↓↓↓
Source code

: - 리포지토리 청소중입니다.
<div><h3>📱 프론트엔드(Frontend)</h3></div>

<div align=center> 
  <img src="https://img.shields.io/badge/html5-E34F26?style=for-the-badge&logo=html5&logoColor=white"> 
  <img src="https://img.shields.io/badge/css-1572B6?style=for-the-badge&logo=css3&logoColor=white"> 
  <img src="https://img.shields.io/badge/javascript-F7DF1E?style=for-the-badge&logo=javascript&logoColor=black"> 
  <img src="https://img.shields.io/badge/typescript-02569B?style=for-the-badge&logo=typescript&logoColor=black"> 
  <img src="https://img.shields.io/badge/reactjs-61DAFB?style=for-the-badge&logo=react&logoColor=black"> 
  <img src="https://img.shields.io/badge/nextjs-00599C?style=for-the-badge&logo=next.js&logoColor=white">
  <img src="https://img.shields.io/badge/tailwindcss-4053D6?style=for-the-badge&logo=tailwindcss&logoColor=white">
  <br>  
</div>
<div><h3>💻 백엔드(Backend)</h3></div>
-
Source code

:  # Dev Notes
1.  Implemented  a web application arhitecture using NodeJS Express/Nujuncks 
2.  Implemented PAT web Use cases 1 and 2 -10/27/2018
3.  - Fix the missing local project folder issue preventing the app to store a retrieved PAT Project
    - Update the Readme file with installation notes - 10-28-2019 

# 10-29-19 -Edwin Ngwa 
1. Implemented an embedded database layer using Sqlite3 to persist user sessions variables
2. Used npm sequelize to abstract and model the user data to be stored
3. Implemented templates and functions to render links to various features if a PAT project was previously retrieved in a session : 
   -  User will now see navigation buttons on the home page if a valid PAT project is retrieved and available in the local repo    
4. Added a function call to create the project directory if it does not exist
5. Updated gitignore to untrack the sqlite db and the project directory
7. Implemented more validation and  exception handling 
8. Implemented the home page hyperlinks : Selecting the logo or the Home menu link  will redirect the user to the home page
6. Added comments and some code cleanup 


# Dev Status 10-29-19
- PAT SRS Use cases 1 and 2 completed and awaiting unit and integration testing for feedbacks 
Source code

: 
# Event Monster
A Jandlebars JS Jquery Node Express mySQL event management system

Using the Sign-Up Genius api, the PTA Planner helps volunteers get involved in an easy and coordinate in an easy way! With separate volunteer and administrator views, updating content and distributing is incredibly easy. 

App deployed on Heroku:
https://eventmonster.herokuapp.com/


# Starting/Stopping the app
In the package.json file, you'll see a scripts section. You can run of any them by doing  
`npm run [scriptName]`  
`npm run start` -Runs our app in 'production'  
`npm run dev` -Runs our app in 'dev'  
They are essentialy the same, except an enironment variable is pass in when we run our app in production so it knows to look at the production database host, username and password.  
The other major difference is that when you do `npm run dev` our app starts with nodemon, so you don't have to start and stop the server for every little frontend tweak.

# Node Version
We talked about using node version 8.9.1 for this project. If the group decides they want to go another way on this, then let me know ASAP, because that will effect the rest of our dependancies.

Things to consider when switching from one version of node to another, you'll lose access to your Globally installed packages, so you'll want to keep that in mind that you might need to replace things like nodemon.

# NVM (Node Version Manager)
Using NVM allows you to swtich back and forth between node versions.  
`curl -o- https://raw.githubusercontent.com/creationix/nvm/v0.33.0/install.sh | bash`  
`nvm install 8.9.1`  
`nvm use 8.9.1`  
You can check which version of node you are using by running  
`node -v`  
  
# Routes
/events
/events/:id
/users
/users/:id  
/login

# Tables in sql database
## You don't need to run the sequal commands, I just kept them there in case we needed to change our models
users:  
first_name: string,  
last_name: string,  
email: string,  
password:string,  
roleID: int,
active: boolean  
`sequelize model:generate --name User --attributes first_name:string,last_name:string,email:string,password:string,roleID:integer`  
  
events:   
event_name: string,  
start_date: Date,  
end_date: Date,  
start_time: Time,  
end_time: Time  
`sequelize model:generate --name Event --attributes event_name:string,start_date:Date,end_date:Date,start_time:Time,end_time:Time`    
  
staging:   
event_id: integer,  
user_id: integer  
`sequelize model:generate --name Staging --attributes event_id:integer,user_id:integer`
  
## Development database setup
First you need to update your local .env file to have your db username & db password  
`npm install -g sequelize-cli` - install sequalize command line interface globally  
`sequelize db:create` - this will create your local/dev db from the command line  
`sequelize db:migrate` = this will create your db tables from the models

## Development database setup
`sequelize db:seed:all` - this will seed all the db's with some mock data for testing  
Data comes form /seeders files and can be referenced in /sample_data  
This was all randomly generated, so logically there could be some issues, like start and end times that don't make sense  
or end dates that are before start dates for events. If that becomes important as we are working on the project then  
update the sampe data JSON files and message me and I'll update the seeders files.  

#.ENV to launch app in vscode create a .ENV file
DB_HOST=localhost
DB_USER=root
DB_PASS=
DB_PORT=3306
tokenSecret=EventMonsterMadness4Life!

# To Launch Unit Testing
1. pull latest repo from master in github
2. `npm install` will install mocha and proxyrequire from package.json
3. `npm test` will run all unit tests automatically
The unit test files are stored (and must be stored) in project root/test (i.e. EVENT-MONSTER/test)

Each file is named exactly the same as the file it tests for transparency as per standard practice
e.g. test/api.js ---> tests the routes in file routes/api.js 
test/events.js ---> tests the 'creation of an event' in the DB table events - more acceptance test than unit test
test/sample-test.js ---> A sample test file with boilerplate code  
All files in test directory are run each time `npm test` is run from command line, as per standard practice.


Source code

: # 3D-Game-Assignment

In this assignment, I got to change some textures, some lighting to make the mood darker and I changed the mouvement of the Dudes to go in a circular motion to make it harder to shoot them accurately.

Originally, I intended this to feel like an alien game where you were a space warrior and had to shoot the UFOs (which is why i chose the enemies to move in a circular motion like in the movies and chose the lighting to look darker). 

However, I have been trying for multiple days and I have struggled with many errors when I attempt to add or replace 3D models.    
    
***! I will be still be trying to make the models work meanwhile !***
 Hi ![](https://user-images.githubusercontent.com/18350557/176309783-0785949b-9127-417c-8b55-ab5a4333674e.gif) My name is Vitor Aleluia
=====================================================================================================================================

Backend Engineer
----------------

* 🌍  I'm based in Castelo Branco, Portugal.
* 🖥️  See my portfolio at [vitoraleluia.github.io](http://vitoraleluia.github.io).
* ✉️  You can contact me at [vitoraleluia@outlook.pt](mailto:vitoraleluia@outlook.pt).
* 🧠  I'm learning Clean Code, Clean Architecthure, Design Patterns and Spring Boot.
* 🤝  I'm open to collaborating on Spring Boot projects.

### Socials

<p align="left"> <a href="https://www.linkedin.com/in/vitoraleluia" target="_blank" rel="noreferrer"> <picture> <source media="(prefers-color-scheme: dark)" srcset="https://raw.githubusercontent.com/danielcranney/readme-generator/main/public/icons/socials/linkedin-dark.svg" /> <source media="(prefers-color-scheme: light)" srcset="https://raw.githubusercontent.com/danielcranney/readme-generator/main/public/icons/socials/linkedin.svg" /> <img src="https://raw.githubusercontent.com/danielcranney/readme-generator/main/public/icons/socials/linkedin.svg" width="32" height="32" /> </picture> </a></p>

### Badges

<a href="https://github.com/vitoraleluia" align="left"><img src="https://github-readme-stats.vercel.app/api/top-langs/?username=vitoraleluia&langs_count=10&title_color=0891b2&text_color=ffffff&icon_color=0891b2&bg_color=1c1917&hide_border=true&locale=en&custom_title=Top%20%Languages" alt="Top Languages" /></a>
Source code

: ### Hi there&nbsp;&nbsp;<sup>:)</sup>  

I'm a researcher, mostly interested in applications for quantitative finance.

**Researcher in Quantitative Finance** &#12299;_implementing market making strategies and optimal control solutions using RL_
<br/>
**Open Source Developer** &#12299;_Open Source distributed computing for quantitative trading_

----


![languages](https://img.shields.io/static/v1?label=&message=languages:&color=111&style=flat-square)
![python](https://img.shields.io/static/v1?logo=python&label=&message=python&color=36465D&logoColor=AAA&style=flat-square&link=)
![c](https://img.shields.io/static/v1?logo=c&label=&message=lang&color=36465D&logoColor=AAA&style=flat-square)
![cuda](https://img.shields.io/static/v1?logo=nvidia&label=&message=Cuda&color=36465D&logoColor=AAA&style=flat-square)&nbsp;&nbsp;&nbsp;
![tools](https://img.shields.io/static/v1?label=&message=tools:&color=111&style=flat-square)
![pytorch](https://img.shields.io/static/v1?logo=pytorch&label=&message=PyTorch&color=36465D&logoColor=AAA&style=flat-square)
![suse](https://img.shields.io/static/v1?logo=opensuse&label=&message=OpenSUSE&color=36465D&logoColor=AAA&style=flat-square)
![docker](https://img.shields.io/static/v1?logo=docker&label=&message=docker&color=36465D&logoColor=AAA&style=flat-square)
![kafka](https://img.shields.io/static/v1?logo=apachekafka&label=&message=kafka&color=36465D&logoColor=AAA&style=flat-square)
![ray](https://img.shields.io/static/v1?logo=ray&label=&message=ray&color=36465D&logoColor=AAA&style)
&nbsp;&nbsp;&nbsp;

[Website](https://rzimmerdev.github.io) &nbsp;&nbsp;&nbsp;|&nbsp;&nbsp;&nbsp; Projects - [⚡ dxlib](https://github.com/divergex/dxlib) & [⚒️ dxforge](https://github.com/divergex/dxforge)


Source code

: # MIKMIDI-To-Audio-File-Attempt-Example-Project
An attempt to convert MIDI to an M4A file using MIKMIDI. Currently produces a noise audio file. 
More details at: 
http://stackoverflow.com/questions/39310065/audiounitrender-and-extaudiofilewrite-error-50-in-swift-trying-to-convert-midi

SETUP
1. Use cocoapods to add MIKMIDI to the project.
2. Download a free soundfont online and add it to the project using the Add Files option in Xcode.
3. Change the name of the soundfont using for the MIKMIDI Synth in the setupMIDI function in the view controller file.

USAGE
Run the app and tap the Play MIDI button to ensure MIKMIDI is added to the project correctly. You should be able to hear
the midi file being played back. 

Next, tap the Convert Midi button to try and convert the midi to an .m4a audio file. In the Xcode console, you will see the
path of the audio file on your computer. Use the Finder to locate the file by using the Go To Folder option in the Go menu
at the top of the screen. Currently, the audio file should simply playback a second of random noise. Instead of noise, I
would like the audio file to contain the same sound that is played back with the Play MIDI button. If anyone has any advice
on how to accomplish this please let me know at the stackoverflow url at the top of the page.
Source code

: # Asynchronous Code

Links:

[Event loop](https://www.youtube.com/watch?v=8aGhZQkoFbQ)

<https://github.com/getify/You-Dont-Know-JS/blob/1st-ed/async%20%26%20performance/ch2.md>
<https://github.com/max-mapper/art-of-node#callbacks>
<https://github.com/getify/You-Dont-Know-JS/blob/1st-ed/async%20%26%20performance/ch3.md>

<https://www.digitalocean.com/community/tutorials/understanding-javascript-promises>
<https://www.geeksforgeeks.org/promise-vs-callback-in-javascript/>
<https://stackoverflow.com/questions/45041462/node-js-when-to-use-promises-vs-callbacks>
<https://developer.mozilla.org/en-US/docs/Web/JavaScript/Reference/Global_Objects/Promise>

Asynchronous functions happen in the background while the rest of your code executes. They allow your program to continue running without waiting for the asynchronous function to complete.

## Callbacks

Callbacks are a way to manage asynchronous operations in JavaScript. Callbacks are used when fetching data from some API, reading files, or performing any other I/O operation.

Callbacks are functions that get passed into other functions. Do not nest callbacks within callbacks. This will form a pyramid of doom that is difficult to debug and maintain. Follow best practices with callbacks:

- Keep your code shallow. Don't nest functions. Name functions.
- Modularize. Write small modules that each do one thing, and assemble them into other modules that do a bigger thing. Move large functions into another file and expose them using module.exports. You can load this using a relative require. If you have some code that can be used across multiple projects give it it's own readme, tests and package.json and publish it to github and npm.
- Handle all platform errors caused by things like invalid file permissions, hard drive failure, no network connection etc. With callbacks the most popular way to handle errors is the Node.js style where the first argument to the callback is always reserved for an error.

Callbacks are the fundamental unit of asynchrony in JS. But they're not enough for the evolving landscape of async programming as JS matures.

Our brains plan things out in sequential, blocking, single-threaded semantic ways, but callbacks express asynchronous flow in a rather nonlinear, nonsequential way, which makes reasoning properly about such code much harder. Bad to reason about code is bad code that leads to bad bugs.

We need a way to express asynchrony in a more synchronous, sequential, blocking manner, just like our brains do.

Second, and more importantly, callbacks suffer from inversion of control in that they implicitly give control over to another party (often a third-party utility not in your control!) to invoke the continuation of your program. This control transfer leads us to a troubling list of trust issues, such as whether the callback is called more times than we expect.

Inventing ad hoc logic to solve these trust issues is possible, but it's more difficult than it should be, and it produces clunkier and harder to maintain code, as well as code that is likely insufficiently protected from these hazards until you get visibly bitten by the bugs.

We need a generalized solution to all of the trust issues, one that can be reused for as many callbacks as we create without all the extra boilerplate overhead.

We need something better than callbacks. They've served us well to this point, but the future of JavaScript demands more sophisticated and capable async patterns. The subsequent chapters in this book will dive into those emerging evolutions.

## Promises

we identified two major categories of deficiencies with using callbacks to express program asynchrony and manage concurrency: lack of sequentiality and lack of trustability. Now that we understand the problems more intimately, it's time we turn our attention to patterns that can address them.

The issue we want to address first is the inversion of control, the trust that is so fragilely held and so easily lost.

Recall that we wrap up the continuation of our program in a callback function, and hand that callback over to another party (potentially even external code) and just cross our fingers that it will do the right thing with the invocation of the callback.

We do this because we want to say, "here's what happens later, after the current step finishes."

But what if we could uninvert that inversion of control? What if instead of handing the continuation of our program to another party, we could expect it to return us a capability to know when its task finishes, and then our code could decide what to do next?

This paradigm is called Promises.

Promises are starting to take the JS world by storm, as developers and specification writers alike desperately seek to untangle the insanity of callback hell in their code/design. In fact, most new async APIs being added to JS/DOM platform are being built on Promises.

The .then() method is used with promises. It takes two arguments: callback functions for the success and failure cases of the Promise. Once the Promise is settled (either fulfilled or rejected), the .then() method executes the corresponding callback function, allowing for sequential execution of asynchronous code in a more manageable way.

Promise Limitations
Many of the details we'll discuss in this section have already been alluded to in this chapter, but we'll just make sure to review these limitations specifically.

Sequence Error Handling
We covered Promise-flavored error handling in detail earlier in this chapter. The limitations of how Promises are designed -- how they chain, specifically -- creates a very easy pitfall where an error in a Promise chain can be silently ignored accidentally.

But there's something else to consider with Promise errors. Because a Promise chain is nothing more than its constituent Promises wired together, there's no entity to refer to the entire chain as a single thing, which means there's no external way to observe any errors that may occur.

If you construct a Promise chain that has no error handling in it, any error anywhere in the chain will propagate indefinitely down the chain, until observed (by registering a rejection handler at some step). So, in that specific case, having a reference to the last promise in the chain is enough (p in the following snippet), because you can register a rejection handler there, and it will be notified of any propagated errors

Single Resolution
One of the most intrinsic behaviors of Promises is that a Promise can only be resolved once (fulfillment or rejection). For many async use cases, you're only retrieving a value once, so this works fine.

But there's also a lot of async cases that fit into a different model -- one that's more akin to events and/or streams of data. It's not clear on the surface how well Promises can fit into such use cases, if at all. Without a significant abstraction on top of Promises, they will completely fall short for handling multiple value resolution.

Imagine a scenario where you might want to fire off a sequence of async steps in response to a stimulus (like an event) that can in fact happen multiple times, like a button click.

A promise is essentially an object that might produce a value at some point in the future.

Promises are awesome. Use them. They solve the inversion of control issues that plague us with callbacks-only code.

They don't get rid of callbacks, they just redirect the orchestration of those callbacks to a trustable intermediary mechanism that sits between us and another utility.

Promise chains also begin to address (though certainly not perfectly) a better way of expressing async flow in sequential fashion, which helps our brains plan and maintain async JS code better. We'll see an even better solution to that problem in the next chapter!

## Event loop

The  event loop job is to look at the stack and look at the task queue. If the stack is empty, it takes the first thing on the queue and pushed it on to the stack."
↑↑↑
Requirement: Repeat exactly the lines of the listing above, from the one with "## Promises" down to the one with "we identified two"; both of those lines belong in the range.

Solution:
## Promises

we identified two major categories of deficiencies with using callbacks to express program asynchrony and manage concurrency: lack of sequentiality and lack of trustability. Now that we understand the problems more intimately, it's time we turn our attention to patterns that can address them.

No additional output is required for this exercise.